Я промолчала. Об этом аспекте, честно говоря, я как-то не задумывалась. Нет, наверное, я не хочу круглые сутки сидеть у экрана. А если я засну и в это время камень вытащат?
– Может, ты подежуришь? – робко поинтересовалась я, глядя в красивые, но какие-то холодные глаза Мердока.
Мне приходилось раньше видеть представителей российских спецслужб. Выглядели они менее гламурно, чем Мердок, напоминающий Джеймса Бонда. Но вот этот ледяной взгляд… Кажется, у них это – профессиональное.

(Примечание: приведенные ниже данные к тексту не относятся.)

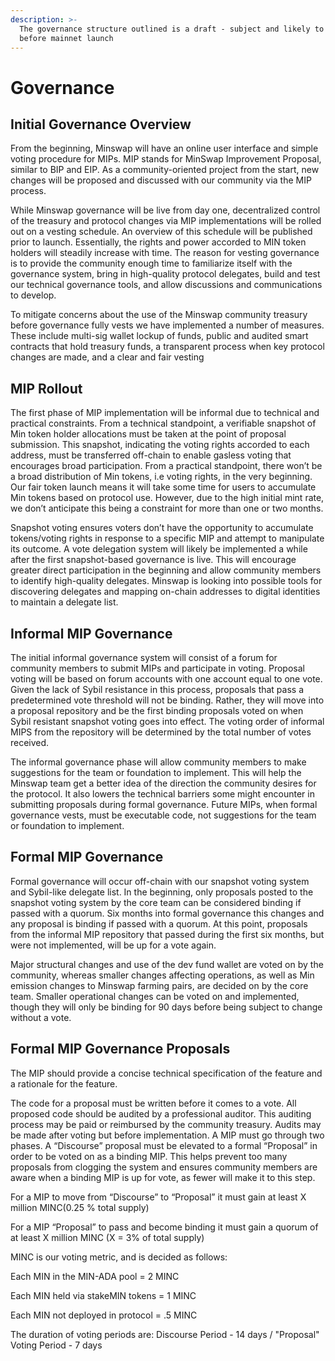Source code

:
 ```yaml
---
description: >-
  The governance structure outlined is a draft - subject and likely to change
  before mainnet launch
---
```


# Governance

## Initial Governance Overview

From the beginning, Minswap will have an online user interface and simple voting procedure for MIPs. MIP stands for MinSwap Improvement Proposal, similar to BIP and EIP. As a community-oriented project from the start, new changes will be proposed and discussed with our community via the MIP process.

While Minswap governance will be live from day one, decentralized control of the treasury and protocol changes via MIP implementations will be rolled out on a vesting schedule.  An overview of this schedule will be published prior to launch. Essentially, the rights and power accorded to MIN token holders will steadily increase with time. The reason for vesting governance is to provide the community enough time to familiarize itself with the governance system, bring in high-quality protocol delegates, build and test our technical governance tools, and allow discussions and communications to develop.

To mitigate concerns about the use of the Minswap community treasury before governance fully vests we have implemented a number of measures. These include multi-sig wallet lockup of funds, public and audited smart contracts that hold treasury funds, a transparent process when key protocol changes are made, and a clear and fair vesting

## MIP Rollout

The first phase of MIP implementation will be informal due to technical and practical constraints. From a technical standpoint, a verifiable snapshot of Min token holder allocations must be taken at the point of proposal submission. This snapshot, indicating the voting rights accorded to each address, must be transferred off-chain to enable gasless voting that encourages broad participation. From a practical standpoint, there won’t be a broad distribution of Min tokens, i.e voting rights, in the very beginning. Our fair token launch means it will take some time for users to accumulate Min tokens based on protocol use. However, due to the high initial mint rate, we don’t anticipate this being a constraint for more than one or two months.

Snapshot voting ensures voters don’t have the opportunity to accumulate tokens/voting rights in response to a specific MIP and attempt to manipulate its outcome. A vote delegation system will likely be implemented a while after the first snapshot-based governance is live. This will encourage greater direct participation in the beginning and allow community members to identify high-quality delegates. Minswap is looking into possible tools for discovering delegates and mapping on-chain addresses to digital identities to maintain a delegate list.

## Informal MIP Governance

The initial informal governance system will consist of a forum for community members to submit MIPs and participate in voting. Proposal voting will be based on forum accounts with one account equal to one vote. Given the lack of Sybil resistance in this process, proposals that pass a predetermined vote threshold will not be binding. Rather, they will move into a proposal repository and be the first binding proposals voted on when Sybil resistant snapshot voting goes into effect. The voting order of informal MIPS from the repository will be determined by the total number of votes received.

The informal governance phase will allow community members to make suggestions for the team or foundation to implement. This will help the Minswap team get a better idea of the direction the community desires for the protocol. It also lowers the technical barriers some might encounter in submitting proposals during formal governance. Future MIPs, when formal governance vests, must be executable code, not suggestions for the team or foundation to implement.

## Formal MIP Governance

Formal governance will occur off-chain with our snapshot voting system and Sybil-like delegate list. In the beginning, only proposals posted to the snapshot voting system by the core team can be considered binding if passed with a quorum. Six months into formal governance this changes and any proposal is binding if passed with a quorum. At this point, proposals from the informal MIP repository that passed during the first six months, but were not implemented, will be up for a vote again.

Major structural changes and use of the dev fund wallet are voted on by the community, whereas smaller changes affecting operations, as well as Min emission changes to Minswap farming pairs, are decided on by the core team. Smaller operational changes can be voted on and implemented, though they will only be binding for 90 days before being subject to change without a vote.

## Formal MIP Governance Proposals

The MIP should provide a concise technical specification of the feature and a rationale for the feature.

The code for a proposal must be written before it comes to a vote. All proposed code should be audited by a professional auditor. This auditing process may be paid or reimbursed by the community treasury. Audits may be made after voting but before implementation. A MIP must go through two phases. A “Discourse” proposal must be elevated to a formal “Proposal” in order to be voted on as a binding MIP. This helps prevent too many proposals from clogging the system and ensures community members are aware when a binding MIP is up for vote, as fewer will make it to this step.

For a MIP to move from “Discourse” to “Proposal” it must gain at least X million MINC\(0.25 % total supply\)

For a MIP “Proposal” to pass and become binding it must gain a quorum of at least X million MINC            \(X = 3% of total supply\)

MINC is our voting metric, and is decided as follows: 

Each MIN in the MIN-ADA pool = 2 MINC 

Each MIN held via stakeMIN tokens = 1 MINC

Each MIN not deployed in protocol = .5 MINC

The duration of voting periods are:  Discourse Period - 14 days / "Proposal" Voting Period  - 7 days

– Натали, я должен находиться рядом с вами. Преступник в доме. За ужином вас представят. Я поговорил с Мэри – мы объясним персоналу, что вы старый друг Джонни и сейчас находитесь на вилле, чтобы поддержать его жену в трудной ситуации. Но вы должны понимать, что настоящего преступника такое объяснение не обманет. Мэри мне говорила, что в ваш номер в отеле кто-то пробрался. Давайте соблюдать осторожность.
– Давайте, – вздохнула я.
Фред прав: я как-то подзабыла о том, что могла бы легко оказаться на месте русской туристки, крепко получившей по голове. Нет-нет, мне больше такого счастья не надо. Один раз сотрясения не случилось – но постоянно так везти не будет.
– А если кто-то из охранников – преступник? – подтянувшись, я выбралась из бассейна. Плавать мне расхотелось. – А мы вот так лихо откроем им карты?
– Я почти уверен, что это невозможно. И потом, если никто не придет за изумрудом, то мы поймем, что Ричардсон или Беннет причастны. Кстати, мониторы находятся в комнате охраны. Я могу легко и незаметно поставить датчик в бассейне. Но если переносить монитор, устанавливать соединение – мы привлечем излишнее внимание.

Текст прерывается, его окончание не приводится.